#### Record excerpts:

---*---

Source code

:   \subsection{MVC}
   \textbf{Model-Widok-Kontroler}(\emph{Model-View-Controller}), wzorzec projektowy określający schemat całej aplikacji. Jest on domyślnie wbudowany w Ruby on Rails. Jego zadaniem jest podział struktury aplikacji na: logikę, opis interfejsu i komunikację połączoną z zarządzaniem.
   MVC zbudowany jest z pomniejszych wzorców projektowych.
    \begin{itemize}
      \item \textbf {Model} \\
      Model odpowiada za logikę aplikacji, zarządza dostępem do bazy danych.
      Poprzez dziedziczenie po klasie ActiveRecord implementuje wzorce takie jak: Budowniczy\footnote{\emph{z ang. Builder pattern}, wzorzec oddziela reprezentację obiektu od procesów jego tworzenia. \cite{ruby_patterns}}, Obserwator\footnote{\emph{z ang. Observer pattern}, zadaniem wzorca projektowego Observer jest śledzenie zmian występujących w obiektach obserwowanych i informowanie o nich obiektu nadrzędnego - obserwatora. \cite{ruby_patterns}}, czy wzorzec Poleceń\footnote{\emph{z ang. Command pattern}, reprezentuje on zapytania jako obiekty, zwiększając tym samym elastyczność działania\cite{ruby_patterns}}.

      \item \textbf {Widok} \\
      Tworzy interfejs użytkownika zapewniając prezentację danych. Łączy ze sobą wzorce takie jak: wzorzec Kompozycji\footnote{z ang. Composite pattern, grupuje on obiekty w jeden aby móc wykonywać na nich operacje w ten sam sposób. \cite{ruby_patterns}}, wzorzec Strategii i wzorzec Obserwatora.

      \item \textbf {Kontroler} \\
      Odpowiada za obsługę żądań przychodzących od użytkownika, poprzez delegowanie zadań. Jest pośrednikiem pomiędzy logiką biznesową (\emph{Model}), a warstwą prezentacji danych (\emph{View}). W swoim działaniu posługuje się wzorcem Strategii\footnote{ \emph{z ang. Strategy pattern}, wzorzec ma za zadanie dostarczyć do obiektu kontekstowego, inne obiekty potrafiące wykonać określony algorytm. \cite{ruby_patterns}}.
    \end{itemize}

---*---

#### Required action:
Would you copy every line of the entries that includes the word "zadaniem"?

#### Exercise output:
   \textbf{Model-Widok-Kontroler}(\emph{Model-View-Controller}), wzorzec projektowy określający schemat całej aplikacji. Jest on domyślnie wbudowany w Ruby on Rails. Jego zadaniem jest podział struktury aplikacji na: logikę, opis interfejsu i komunikację połączoną z zarządzaniem.
      Poprzez dziedziczenie po klasie ActiveRecord implementuje wzorce takie jak: Budowniczy\footnote{\emph{z ang. Builder pattern}, wzorzec oddziela reprezentację obiektu od procesów jego tworzenia. \cite{ruby_patterns}}, Obserwator\footnote{\emph{z ang. Observer pattern}, zadaniem wzorca projektowego Observer jest śledzenie zmian występujących w obiektach obserwowanych i informowanie o nich obiektu nadrzędnego - obserwatora. \cite{ruby_patterns}}, czy wzorzec Poleceń\footnote{\emph{z ang. Command pattern}, reprezentuje on zapytania jako obiekty, zwiększając tym samym elastyczność działania\cite{ruby_patterns}}.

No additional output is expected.